When All Is Said
By Anne Griffin
Blurb
I’m here to remember – all that I have been and all that I will never be again.’
At the bar of a grand hotel in a small Irish town sits 84-year-old Maurice Hannigan. He’s alone, as usual – though tonight is anything but. Pull up a stool and charge your glass, because Maurice is finally ready to tell his story.
Over the course of this evening, he will raise five toasts to the five people who have meant the most to him. Through these stories – of unspoken joy and regret, a secret tragedy kept hidden, a fierce love that never found its voice – the life of one man will be powerfully and poignantly laid bare.
Heart-breaking and heart-warming all at once, the voice of Maurice Hannigan will stay with you long after all is said.
Our Review
Anne Griffin has written a wonderful debut novel that is sure to win her many fans. When All is Said is a unique treasure of a book and one that is definitely going to make it on to my list of favourite novels of 2019.
There are few surprises in this book it is just a simple story told in conversational style, a man explaining a decision to his absent son.
Maurice Hannigan is sat alone in a hotel bar when the tale begins. Over the course of the evening he toasts five people who have had a significant impact on his life and will have an impact on the reader during the course of their reading: his brother Tony, his sister-in-law, his daughter Molly, his son Kevin and his late wife Sadie.
When All is Said is a poignant story of love and loss, feuds and revenge, and regrets. Each element of the story builds an unforgettable tale.
Maurice is not a one-dimensional character, there are things you will love about him and also plenty of things to dislike, but each one adds up to a character with a unique voice.
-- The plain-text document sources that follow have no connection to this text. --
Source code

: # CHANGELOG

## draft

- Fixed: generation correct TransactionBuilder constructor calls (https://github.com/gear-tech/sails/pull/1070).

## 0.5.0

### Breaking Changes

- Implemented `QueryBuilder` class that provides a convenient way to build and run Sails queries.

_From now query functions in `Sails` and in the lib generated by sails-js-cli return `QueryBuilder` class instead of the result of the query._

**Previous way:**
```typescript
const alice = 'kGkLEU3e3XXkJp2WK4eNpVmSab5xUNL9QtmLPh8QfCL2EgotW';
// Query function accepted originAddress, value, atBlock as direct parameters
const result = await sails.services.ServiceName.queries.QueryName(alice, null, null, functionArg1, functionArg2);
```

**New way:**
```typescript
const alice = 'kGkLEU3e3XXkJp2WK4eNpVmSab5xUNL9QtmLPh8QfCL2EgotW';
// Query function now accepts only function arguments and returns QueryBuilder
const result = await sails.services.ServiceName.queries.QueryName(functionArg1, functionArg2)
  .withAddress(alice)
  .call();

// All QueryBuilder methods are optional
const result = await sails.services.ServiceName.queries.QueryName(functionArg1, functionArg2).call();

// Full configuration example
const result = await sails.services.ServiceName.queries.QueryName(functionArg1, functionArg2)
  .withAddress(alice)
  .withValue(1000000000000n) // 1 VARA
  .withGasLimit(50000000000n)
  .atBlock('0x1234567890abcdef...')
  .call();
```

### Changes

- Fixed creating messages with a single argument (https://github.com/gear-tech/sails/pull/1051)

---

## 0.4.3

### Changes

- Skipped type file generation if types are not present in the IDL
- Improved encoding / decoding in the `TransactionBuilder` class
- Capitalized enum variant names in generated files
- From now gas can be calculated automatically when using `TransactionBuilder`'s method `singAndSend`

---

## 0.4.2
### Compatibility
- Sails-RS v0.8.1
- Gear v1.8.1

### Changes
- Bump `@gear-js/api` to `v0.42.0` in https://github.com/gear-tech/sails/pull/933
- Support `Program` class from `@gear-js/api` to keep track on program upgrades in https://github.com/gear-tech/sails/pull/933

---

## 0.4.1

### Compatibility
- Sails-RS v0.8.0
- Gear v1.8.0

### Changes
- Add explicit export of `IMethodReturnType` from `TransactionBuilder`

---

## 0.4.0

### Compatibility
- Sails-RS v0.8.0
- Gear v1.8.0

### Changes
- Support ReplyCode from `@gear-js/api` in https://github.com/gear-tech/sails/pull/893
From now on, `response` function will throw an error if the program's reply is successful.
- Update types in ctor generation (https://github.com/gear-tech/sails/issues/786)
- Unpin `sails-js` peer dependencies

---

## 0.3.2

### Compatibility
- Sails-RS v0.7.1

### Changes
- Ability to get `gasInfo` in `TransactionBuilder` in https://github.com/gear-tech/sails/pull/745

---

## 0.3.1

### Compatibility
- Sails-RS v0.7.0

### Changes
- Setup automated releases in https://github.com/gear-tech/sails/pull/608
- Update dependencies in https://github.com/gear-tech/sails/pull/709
Each of the people mentioned in his toasts contribute to this loveable rogue of a character and those he has lost along the way will have a profound impact on the reader.
Often when I read a book the voice I read it in is my own but in this case the voice in which I read had a very distinctive Irish accent. One of the strongest features of When All is Said is the clear picture it creates of the traditional features associated with Ireland.
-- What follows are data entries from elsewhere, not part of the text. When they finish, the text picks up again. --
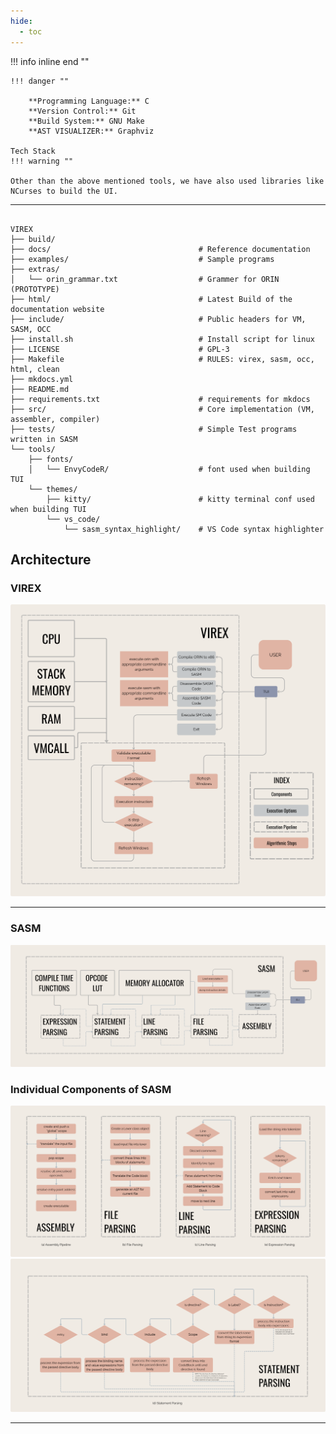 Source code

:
 ```yaml
---
hide:
  - toc
---
```


!!! info inline end ""

    !!! danger ""

        **Programming Language:** C
        **Version Control:** Git
        **Build System:** GNU Make
        **AST VISUALIZER:** Graphviz

    Tech Stack
    !!! warning ""

    Other than the above mentioned tools, we have also used libraries like
    NCurses to build the UI.
---

```title="Project Structure"

VIREX
├── build/
├── docs/                                 # Reference documentation
├── examples/                             # Sample programs
├── extras/
│   └── orin_grammar.txt                  # Grammer for ORIN (PROTOTYPE)
├── html/                                 # Latest Build of the documentation website
├── include/                              # Public headers for VM, SASM, OCC
├── install.sh                            # Install script for linux
├── LICENSE                               # GPL-3
├── Makefile                              # RULES: virex, sasm, occ, html, clean
├── mkdocs.yml
├── README.md
├── requirements.txt                      # requirements for mkdocs
├── src/                                  # Core implementation (VM, assembler, compiler)
├── tests/                                # Simple Test programs written in SASM
└── tools/
    ├── fonts/
    │   └── EnvyCodeR/                    # font used when building TUI
    └── themes/
        ├── kitty/                        # kitty terminal conf used when building TUI
        └── vs_code/
            └── sasm_syntax_highlight/    # VS Code syntax highlighter
```

## Architecture

### VIREX

![Image](assets/Architecture/virex_arch.png)

---

### SASM

![Image](assets/Architecture/sasm_arch.png)

### Individual Components of SASM
![Image](assets/Architecture/sasm_components_1.png)
![Image](assets/Architecture/sasm_components_2.png)

---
The novel begins with a classified add for a rare coin with the person who placed it being willing to pay any amount for it. It then goes on to Maurice sat in the hotel bar contemplating his life and the changes in him as a physically and emotionally over the years.
“there’s me now in the corner, like the ‘feckin eejit who wouldn’t get his head out of shot. And what a head it is. It’s not often I look in the mirror these days. When your mother was alive I suppose I made a bit of an effort but sure what difference does it make now? I find it hard to look at myself. Can’t bear to see it- that edge, you know the one I mean – haven’t you been on the receiving end of it enough over the years.”
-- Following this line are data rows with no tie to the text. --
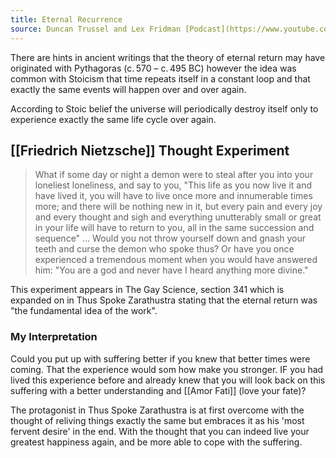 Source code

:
 ```yaml
---
title: Eternal Recurrence
source: Duncan Trussel and Lex Fridman [Podcast](https://www.youtube.com/watch?v=jdIyNMkusLE)
---
```

There are hints in ancient writings that the theory of eternal return may have originated with Pythagoras (c. 570 – c. 495 BC) however the idea was common with Stoicism that time repeats itself in a constant loop and that exactly the same events will happen over and over again.

According to Stoic belief the universe will periodically destroy itself only to experience exactly the same life cycle over again. 

## [[Friedrich Nietzsche]] Thought Experiment

> What if some day or night a demon were to steal after you into your loneliest loneliness, and say to you, "This life as you now live it and have lived it, you will have to live once more and innumerable times more; and there will be nothing new in it, but every pain and every joy and every thought and sigh and everything unutterably small or great in your life will have to return to you, all in the same succession and sequence" ... Would you not throw yourself down and gnash your teeth and curse the demon who spoke thus? Or have you once experienced a tremendous moment when you would have answered him: "You are a god and never have I heard anything more divine."

This experiment appears in The Gay Science, section 341 which is expanded on in Thus Spoke Zarathustra stating that the eternal return was "the fundamental idea of the work".

### My Interpretation
Could you put up with suffering better if you knew that better times were coming. That the experience would som how make you stronger. IF you had lived this experience before and already knew that you will look back on this suffering with a better understanding and [[Amor Fati]] (love your fate)?

The protagonist in Thus Spoke Zarathustra is at first overcome with the thought of reliving things exactly the same but embraces it as his 'most fervent desire' in the end. With the thought that you can indeed live your greatest happiness again, and be more able to cope with the suffering.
Before we are very far along into the story it becomes clear that all isn’t right with our seemingly jovial narrator. This is a man very much in the throws of grief, a man who has had a lot of experiences of bereavement in his life, but the loss of his wife is one he is unable to bear. There are very clear signs that he is contemplating ending his life such as selling the farm he has lived on all his life and giving away his dog to a family who don’t live locally and won’t ask questions.
When he gives away the dog, he almost changes his mind at the last minute but forces himself not to.
“Instead I kept on moving, mumbling away trying to block out the weight of another ending, another loss in this worn-out life of mine.”
One of the most poignant losses Maurice has faced is the loss of his brother and best friend Tony when he was still a young boy, a loss he has felt more keenly since his wife died two years previously.
“It’s his living presence I’ve missed the most since your mother left. And no amount of talking to him in my head can take the place of being able to see the man, to touch the skin and bone of him, to hear the him sup a pint in Hartigan’s. What I wouldn’t give for just one hour of his company. No need for much conversation at all. Our elbows at the counter. A bottle of stout each in front of us. Half empty glasses. Looking out at the town. Tapping our feet to the music and not having to pretend all is fine. Being allowed to be a feckin mess. The feeling of his pat on my back as he passes behind me to the john. Is it too much to ask for a simple resurrection?”
The above is one of many passages in which Anne Griffin ably demonstrates the secondary losses often felt and left unacknowledged when someone is grieving. This is just one of many reasons why I adored When All is Said.